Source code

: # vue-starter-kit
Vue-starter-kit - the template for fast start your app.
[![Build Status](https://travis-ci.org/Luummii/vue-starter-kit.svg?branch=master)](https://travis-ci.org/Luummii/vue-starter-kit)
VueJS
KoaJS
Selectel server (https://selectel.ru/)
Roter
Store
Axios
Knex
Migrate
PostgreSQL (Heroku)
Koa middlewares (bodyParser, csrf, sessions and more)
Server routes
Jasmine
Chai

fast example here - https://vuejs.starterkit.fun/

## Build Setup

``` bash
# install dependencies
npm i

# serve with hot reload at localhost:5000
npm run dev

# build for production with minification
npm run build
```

--------------------------------------------------

INSTRUCTIONS TO FOLLOW.
Copy out every entry, keeping each line exactly as it is.

ANSWER BOX.
Source code

: # vue-starter-kit
Vue-starter-kit - the template for fast start your app.
[![Build Status](https://travis-ci.org/Luummii/vue-starter-kit.svg?branch=master)](https://travis-ci.org/Luummii/vue-starter-kit)
VueJS
KoaJS
Selectel server (https://selectel.ru/)
Roter
Store
Axios
Knex
Migrate
PostgreSQL (Heroku)
Koa middlewares (bodyParser, csrf, sessions and more)
Server routes
Jasmine
Chai

fast example here - https://vuejs.starterkit.fun/

## Build Setup

``` bash
# install dependencies
npm i

# serve with hot reload at localhost:5000
npm run dev

# build for production with minification
npm run build
```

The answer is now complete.